The Kenyan Sign Language Association adopted the Navisha Declaration's objectives as its own once it became officially registered under the Societies Act in December 2000.

====Navisha Declaration====
The KSLI blog states the Navisha Declaration to be:
 We the Kenyan Interpreters practicing in various fields agree to:
 a) To secure official recognition by the Government of Interpreters profession
b) Encourage and promote initiatives in improving the standards of SL interpreting and interpreter training and pay scale of interpreters depending with their level and skills of interpretation through certification.
c) Cooperation with other recognized bodies concerned in the welfare of the deaf and in provision of Interpreters throughout the world.

d) Awareness creation on Deafness and SL. Interpreters through publication of information materials

e) To collect and raise funds for the achievement of goals and objectives through membership fee, subscription, contribution, gifts or donations, commissions and payments, fund raising whether in money or otherwise from both members and non-members.

f) To maintain and administer a register of S.L Interpreters in Kenya.”

===Kenyan National Association of the Deaf (KNAD)===
The Kenyan National Association of the Deaf is a Kenyan national non-governmental organisation that was founded and is run by Deaf Kenyans. KNAD was formed in 1987 through the Societies Act. KNAD cooperates with international NGOs and the Kenyan government regarding issues about deaf Kenyans. KNAD promotes human rights for the deaf and strives to offer research and training in sign language and sign language interpreting. It is also a member of the World Federation of the Deaf.

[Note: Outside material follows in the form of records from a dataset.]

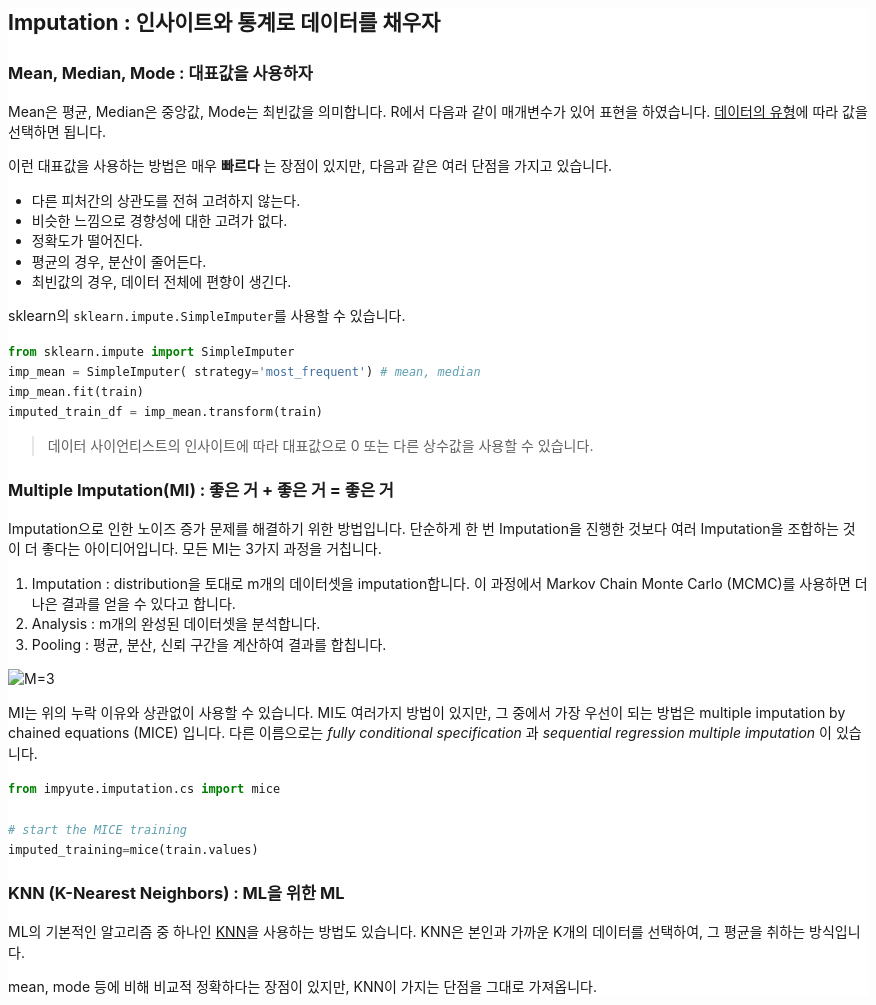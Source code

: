 ## Imputation : 인사이트와 통계로 데이터를 채우자

### Mean, Median, Mode : 대표값을 사용하자

Mean은 평균, Median은 중앙값, Mode는 최빈값을 의미합니다. R에서 다음과 같이 매개변수가 있어 표현을 하였습니다. [데이터의 유형](/basic-of-data)에 따라 값을 선택하면 됩니다.

이런 대표값을 사용하는 방법은 매우 **빠르다** 는 장점이 있지만, 다음과 같은 여러 단점을 가지고 있습니다.

- 다른 피처간의 상관도를 전혀 고려하지 않는다.
- 비슷한 느낌으로 경향성에 대한 고려가 없다.
- 정확도가 떨어진다.
- 평균의 경우, 분산이 줄어든다.
- 최빈값의 경우, 데이터 전체에 편향이 생긴다.

sklearn의 `sklearn.impute.SimpleImputer`를 사용할 수 있습니다.

``` python
from sklearn.impute import SimpleImputer
imp_mean = SimpleImputer( strategy='most_frequent') # mean, median
imp_mean.fit(train)
imputed_train_df = imp_mean.transform(train)
```

> 데이터 사이언티스트의 인사이트에 따라 대표값으로 0 또는 다른 상수값을 사용할 수 있습니다.

### Multiple Imputation(MI) : 좋은 거 + 좋은 거 = 좋은 거

Imputation으로 인한 노이즈 증가 문제를 해결하기 위한 방법입니다. 단순하게 한 번 Imputation을 진행한 것보다 여러 Imputation을 조합하는 것이 더 좋다는 아이디어입니다. 모든 MI는 3가지 과정을 거칩니다.

1. Imputation : distribution을 토대로 m개의 데이터셋을 imputation합니다. 이 과정에서 Markov Chain Monte Carlo (MCMC)를 사용하면 더 나은 결과를 얻을 수 있다고 합니다.
2. Analysis : m개의 완성된 데이터셋을 분석합니다.
3. Pooling : 평균, 분산, 신뢰 구간을 계산하여 결과를 합칩니다.

![M=3](https://miro.medium.com/max/3796/1*cmZFWypJUrFL2QL3KyzXEQ.png)

MI는 위의 누락 이유와 상관없이 사용할 수 있습니다.
MI도 여러가지 방법이 있지만, 그 중에서 가장 우선이 되는 방법은 multiple imputation by chained equations (MICE) 입니다. 다른 이름으로는 *fully conditional specification* 과 *sequential regression multiple imputation* 이 있습니다.

``` python
from impyute.imputation.cs import mice

# start the MICE training
imputed_training=mice(train.values)
```

### KNN (K-Nearest Neighbors) : ML을 위한 ML

ML의 기본적인 알고리즘 중 하나인 [KNN](/MLwithPython-2-3-1/)을 사용하는 방법도 있습니다.
KNN은 본인과 가까운 K개의 데이터를 선택하여, 그 평균을 취하는 방식입니다.

mean, mode 등에 비해 비교적 정확하다는 장점이 있지만, KNN이 가지는 단점을 그대로 가져옵니다.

==Important Figures in Kenyan Deaf Education==

===Annalena Tonelli===
Annalena Tonelli was a Roman Catholic volunteer who worked in eastern Africa for a significant portion of her life. Tonelli is known for building special schools of many sorts. She built a school for the deaf in 1980 in Wajir, a Somali-Kenyan town in the northeastern part of Kenya. The school was known for using KSL.
Tonelli was awarded the Nansen Refugee Award in 2003 and died shortly after by assassination.
In Tonelli's honour, three graduates from Wajir built the Annalena School for the Deaf in Borama, Somali. It was the first school for the deaf ever to be built in Somalia. It was in this school that Somali Sign Language began.

===Beatrice Anunda and the Demolition of the Humble Hearts School===

Beatrice Anunda established the Humble Hearts School in Kenya in September 2003. It used both KSL and English, making it the first bilingual deaf school in Kenya.
Anunda learned KSL from the KSL Research Project of the University of Nairobi.
Recently, the Kenyan Piping Company bulldozed the school, though the government claimed it was an accident due to construction of a pipe that was going through the city. No compensation was paid, but temporary classrooms were made until the Humble Hearts School was rebuilt through the help of philanthropists and volunteers, including an NGO called Angel Covers.